### The data
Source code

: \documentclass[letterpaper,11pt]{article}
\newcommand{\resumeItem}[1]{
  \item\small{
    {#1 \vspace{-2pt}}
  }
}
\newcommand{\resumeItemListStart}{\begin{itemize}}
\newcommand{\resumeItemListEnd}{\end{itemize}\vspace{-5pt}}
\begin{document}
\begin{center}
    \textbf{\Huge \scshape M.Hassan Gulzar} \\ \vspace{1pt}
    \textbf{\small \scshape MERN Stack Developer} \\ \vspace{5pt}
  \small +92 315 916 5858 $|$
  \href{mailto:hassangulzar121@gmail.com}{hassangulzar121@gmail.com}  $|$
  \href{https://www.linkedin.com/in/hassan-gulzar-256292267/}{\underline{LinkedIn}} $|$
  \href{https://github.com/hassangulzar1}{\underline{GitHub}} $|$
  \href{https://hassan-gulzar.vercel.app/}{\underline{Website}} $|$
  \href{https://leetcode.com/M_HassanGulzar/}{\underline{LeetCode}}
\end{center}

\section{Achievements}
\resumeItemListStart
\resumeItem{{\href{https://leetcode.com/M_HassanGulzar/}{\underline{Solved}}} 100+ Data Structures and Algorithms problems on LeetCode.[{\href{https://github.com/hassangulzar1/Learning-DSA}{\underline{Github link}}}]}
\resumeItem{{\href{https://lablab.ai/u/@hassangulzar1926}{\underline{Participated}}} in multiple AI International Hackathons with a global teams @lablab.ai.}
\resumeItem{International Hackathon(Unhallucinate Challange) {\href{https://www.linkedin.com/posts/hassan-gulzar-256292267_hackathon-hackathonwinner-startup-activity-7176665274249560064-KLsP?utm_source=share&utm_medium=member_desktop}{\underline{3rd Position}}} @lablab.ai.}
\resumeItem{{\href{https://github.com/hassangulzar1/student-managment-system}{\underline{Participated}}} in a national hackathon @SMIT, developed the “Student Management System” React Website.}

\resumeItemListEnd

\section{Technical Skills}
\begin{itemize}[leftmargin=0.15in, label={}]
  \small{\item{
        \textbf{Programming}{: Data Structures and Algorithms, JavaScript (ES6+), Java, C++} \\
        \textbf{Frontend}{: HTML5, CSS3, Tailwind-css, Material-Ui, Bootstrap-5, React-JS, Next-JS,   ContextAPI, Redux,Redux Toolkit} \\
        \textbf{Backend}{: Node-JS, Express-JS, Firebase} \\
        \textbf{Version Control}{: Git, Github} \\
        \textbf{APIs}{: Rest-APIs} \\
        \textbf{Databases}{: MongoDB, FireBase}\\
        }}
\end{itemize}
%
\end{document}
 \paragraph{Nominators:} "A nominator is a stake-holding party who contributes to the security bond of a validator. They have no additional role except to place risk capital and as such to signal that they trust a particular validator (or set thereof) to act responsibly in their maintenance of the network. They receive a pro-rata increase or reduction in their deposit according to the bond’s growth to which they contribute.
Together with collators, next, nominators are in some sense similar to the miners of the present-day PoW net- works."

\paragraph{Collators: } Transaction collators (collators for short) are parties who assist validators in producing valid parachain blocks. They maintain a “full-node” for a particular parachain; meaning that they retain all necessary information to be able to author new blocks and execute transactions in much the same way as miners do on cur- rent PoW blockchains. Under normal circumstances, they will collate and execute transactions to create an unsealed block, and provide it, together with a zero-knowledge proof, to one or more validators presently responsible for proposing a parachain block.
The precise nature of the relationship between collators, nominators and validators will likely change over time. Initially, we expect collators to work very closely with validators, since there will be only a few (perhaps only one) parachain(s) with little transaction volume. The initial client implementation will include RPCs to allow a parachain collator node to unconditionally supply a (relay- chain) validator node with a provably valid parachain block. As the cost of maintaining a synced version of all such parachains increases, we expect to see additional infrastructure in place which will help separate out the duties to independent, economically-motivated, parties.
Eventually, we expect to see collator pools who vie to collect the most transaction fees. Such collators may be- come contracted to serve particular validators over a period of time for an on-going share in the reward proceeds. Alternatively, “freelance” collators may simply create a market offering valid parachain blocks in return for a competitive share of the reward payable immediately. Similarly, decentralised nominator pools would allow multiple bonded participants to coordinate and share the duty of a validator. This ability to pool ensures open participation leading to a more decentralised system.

...

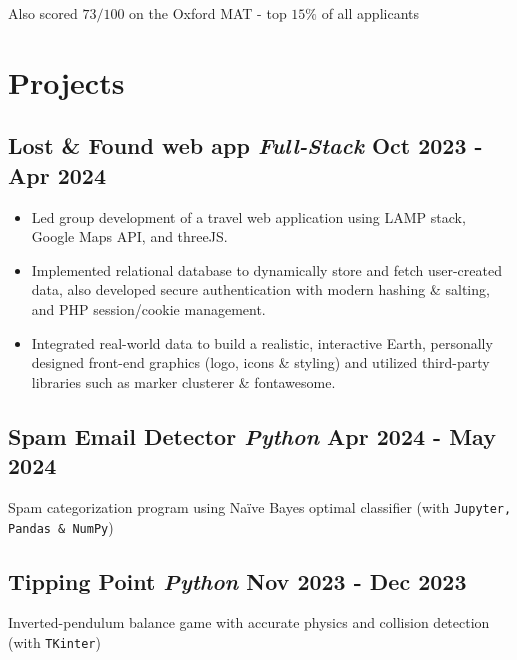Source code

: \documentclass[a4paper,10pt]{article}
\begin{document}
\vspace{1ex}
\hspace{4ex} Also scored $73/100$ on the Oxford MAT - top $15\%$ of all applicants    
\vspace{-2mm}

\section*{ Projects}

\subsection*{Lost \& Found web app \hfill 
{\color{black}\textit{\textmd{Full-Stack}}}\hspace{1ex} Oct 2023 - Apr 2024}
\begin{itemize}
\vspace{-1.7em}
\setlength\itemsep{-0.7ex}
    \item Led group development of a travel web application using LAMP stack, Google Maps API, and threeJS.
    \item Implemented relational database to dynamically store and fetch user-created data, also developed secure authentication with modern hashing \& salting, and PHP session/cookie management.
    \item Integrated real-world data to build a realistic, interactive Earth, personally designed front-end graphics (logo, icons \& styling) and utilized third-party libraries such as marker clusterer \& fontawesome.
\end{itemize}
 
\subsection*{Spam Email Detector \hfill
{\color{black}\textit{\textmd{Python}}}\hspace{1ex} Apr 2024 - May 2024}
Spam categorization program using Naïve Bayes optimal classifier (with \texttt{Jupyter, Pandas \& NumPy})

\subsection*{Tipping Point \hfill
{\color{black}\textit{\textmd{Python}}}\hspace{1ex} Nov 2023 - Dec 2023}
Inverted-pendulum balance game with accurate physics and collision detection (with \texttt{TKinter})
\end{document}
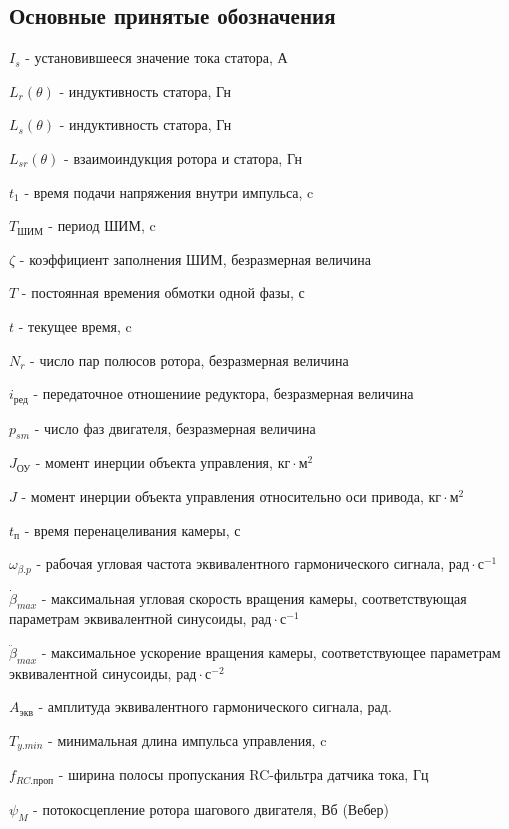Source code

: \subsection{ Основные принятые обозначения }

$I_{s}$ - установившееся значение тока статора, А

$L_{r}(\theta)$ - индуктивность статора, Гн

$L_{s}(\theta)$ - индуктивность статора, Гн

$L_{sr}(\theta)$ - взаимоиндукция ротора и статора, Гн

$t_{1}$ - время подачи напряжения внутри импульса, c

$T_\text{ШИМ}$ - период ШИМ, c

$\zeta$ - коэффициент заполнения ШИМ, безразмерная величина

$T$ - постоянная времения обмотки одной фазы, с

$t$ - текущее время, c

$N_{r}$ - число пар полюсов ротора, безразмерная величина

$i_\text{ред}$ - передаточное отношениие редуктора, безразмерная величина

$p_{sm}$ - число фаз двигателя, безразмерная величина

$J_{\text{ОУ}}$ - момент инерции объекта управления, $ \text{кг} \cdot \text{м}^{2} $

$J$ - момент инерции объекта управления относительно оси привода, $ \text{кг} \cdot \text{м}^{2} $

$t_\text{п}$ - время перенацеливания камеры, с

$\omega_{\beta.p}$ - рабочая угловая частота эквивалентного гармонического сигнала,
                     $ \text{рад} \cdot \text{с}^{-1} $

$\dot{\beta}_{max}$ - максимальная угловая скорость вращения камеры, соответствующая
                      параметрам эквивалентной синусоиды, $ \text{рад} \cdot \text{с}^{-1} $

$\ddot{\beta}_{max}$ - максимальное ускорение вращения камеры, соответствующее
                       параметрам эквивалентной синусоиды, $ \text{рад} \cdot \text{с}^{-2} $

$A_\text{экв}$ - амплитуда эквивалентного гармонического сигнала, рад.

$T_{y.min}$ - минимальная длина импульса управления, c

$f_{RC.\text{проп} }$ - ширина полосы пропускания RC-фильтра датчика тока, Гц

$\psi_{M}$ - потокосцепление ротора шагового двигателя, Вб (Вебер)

* * *

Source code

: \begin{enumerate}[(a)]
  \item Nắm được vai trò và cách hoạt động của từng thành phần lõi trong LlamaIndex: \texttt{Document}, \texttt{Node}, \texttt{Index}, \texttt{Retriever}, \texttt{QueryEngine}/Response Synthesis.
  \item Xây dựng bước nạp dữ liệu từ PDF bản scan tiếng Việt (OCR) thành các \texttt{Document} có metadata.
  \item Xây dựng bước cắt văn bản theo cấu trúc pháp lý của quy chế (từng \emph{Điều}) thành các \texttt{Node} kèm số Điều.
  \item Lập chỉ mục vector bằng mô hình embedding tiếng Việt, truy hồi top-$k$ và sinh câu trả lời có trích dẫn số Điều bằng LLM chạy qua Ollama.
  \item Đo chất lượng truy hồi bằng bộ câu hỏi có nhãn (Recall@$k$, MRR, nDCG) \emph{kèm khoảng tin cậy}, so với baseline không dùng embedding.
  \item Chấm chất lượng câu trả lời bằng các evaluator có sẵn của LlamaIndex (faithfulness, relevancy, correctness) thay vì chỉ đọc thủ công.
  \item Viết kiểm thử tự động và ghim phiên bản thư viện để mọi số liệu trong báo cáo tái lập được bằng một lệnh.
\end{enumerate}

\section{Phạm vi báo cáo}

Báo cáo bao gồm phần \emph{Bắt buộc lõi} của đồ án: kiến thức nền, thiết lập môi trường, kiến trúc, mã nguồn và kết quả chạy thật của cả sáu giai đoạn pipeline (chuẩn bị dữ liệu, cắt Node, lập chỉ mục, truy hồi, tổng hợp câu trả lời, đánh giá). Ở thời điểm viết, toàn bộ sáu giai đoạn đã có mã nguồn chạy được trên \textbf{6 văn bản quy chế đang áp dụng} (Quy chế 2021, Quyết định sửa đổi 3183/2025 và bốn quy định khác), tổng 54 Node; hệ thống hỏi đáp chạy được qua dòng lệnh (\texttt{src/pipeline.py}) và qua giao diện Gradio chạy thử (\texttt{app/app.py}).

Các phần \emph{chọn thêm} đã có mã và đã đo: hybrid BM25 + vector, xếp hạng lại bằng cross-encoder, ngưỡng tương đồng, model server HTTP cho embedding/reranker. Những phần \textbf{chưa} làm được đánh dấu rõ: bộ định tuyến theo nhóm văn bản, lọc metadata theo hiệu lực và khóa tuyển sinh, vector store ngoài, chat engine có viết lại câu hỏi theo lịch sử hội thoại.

### Goal of the exercise
Find each line in the records that contains the string "developed", then say how many there are and nothing else.

### Response
2